**Task prompt:** Each line below that includes the word "validation" is to be reported.

BEGIN

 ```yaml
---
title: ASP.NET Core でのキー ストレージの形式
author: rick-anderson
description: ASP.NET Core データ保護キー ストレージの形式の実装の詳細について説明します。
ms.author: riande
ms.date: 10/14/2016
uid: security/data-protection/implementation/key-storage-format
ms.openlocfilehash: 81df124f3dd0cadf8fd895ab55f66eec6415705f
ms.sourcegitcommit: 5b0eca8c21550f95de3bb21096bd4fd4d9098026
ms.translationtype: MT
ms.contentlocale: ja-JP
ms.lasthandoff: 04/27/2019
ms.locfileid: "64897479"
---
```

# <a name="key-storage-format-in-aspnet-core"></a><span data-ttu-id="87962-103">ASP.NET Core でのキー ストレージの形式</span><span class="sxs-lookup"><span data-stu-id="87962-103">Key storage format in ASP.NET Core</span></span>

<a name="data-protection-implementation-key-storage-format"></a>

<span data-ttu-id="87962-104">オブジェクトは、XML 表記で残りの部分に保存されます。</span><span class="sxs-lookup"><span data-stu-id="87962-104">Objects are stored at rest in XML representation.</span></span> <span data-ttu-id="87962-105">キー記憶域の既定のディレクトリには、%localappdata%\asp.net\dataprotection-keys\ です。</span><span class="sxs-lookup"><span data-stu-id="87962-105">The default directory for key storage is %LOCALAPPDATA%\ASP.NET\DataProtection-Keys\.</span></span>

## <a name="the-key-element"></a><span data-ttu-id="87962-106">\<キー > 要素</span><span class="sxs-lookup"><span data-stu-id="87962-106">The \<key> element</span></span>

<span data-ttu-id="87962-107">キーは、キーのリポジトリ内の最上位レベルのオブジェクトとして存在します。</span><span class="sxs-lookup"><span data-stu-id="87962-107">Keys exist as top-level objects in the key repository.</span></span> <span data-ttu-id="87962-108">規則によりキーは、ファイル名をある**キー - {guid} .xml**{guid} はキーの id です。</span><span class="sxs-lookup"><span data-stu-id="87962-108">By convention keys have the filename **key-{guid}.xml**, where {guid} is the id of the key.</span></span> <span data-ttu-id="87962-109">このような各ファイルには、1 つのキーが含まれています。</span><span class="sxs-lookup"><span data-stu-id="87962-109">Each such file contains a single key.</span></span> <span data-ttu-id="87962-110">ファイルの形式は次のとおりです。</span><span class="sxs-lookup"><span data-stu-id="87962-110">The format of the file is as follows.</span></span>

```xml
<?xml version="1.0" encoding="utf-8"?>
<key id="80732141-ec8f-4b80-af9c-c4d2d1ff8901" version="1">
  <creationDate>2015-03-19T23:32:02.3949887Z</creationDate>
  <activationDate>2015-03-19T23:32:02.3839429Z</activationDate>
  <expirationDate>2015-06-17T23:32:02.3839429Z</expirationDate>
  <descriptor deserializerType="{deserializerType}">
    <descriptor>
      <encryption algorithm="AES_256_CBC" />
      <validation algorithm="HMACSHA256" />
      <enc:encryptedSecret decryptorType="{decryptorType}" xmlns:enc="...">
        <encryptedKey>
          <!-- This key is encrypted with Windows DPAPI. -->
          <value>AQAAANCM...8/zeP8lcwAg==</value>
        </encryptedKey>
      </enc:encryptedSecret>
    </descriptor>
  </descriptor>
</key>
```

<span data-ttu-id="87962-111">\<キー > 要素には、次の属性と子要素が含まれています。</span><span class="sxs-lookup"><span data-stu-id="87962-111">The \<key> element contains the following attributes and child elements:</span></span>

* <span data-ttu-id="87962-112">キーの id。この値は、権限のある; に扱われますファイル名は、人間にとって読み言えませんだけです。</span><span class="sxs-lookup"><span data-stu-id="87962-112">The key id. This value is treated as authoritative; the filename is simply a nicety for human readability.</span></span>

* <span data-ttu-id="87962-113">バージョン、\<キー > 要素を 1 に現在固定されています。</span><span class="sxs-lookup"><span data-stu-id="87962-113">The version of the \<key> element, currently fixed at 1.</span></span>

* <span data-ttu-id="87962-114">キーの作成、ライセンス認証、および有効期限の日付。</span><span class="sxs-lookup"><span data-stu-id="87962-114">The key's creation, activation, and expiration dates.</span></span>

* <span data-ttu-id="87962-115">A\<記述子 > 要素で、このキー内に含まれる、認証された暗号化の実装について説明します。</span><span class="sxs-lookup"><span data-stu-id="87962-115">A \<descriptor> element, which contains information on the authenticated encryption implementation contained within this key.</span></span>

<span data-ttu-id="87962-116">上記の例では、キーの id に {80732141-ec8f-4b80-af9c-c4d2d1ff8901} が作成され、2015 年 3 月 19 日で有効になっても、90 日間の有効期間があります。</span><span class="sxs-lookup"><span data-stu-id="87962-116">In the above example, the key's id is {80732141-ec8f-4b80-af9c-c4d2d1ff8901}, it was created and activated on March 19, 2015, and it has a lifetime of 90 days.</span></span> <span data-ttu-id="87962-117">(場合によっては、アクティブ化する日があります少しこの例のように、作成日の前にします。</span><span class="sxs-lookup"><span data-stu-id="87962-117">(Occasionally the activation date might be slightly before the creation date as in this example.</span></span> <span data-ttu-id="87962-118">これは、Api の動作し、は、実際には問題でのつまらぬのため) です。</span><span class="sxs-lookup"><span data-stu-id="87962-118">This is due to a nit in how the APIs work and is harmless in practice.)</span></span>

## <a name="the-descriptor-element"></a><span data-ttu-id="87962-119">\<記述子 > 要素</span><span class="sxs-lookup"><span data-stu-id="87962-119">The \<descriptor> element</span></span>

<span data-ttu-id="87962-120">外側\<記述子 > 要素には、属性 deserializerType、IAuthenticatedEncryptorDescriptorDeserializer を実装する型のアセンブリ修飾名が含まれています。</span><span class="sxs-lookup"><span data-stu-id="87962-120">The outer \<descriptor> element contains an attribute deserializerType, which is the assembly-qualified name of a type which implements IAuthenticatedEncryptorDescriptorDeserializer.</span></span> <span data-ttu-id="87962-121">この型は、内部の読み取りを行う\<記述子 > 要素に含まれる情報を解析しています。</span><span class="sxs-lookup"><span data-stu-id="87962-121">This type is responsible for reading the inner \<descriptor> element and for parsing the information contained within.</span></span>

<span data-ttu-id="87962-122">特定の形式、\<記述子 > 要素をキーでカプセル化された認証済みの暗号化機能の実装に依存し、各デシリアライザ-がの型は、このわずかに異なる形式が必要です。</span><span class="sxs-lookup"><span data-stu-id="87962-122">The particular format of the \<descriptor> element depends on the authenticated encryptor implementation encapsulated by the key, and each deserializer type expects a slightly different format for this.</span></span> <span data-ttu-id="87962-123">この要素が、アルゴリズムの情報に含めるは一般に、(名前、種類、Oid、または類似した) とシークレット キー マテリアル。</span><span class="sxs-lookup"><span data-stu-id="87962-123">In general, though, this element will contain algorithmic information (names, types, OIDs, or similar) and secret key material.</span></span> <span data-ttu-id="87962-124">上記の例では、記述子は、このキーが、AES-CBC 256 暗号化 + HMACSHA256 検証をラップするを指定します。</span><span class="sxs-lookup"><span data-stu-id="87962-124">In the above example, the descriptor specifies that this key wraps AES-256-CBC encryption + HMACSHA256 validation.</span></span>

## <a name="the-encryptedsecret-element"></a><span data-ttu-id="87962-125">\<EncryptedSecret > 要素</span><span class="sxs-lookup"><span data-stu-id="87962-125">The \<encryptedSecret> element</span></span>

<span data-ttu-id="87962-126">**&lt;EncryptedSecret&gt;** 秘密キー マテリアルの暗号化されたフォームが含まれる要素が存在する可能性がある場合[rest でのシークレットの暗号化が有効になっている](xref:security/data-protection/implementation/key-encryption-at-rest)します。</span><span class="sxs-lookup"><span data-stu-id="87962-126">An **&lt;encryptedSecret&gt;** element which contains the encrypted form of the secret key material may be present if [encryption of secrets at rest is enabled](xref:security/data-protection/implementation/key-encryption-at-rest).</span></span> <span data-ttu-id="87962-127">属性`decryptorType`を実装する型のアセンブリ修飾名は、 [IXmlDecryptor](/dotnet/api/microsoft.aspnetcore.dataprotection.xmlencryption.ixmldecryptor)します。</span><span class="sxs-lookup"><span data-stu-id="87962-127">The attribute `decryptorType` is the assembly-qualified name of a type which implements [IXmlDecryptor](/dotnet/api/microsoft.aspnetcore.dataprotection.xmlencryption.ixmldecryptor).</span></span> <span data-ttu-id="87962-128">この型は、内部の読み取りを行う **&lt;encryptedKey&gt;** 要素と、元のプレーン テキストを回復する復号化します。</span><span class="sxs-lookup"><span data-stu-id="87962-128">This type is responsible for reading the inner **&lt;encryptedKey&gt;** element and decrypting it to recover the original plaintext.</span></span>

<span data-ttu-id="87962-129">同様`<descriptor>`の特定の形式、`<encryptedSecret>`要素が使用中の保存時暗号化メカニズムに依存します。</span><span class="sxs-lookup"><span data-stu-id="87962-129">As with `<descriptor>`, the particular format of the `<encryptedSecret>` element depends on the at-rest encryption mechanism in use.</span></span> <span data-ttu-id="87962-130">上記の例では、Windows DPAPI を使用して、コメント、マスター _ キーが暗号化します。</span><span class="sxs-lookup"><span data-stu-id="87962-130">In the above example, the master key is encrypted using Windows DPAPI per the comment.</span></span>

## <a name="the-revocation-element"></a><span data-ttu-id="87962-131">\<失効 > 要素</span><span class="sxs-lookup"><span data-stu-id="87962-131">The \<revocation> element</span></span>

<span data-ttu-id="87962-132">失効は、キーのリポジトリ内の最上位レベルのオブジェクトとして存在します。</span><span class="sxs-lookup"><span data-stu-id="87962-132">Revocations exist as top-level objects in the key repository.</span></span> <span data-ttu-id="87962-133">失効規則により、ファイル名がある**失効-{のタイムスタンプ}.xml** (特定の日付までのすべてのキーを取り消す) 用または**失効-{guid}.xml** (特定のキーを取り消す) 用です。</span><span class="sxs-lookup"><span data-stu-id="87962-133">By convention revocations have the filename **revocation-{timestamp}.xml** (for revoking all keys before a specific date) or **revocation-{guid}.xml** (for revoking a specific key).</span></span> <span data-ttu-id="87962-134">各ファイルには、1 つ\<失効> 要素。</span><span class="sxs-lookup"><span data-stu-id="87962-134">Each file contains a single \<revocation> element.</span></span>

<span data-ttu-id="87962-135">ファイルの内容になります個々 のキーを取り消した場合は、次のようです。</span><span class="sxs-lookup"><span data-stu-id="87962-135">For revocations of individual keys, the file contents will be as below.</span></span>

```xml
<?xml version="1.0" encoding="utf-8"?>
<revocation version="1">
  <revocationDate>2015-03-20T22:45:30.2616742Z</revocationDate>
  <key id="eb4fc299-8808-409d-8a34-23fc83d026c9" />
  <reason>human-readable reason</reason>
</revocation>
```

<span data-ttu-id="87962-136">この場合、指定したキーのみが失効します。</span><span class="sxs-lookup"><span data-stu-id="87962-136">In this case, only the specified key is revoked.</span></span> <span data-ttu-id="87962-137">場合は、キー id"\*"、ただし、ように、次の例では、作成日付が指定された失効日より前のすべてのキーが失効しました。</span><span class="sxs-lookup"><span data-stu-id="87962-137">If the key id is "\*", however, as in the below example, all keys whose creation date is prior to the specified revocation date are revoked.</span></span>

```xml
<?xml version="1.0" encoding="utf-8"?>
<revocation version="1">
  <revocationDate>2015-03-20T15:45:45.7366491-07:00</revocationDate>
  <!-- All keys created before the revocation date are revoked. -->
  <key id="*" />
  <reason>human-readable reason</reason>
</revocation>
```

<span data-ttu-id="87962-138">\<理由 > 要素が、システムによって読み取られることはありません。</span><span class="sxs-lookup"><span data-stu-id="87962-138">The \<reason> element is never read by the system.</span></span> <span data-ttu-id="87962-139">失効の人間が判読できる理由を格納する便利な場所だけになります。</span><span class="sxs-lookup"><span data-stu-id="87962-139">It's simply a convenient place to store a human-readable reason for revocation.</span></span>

END

**Task result:**
      <validation algorithm="HMACSHA256" />
<span data-ttu-id="87962-122">特定の形式、\<記述子 > 要素をキーでカプセル化された認証済みの暗号化機能の実装に依存し、各デシリアライザ-がの型は、このわずかに異なる形式が必要です。</span><span class="sxs-lookup"><span data-stu-id="87962-122">The particular format of the \<descriptor> element depends on the authenticated encryptor implementation encapsulated by the key, and each deserializer type expects a slightly different format for this.</span></span> <span data-ttu-id="87962-123">この要素が、アルゴリズムの情報に含めるは一般に、(名前、種類、Oid、または類似した) とシークレット キー マテリアル。</span><span class="sxs-lookup"><span data-stu-id="87962-123">In general, though, this element will contain algorithmic information (names, types, OIDs, or similar) and secret key material.</span></span> <span data-ttu-id="87962-124">上記の例では、記述子は、このキーが、AES-CBC 256 暗号化 + HMACSHA256 検証をラップするを指定します。</span><span class="sxs-lookup"><span data-stu-id="87962-124">In the above example, the descriptor specifies that this key wraps AES-256-CBC encryption + HMACSHA256 validation.</span></span>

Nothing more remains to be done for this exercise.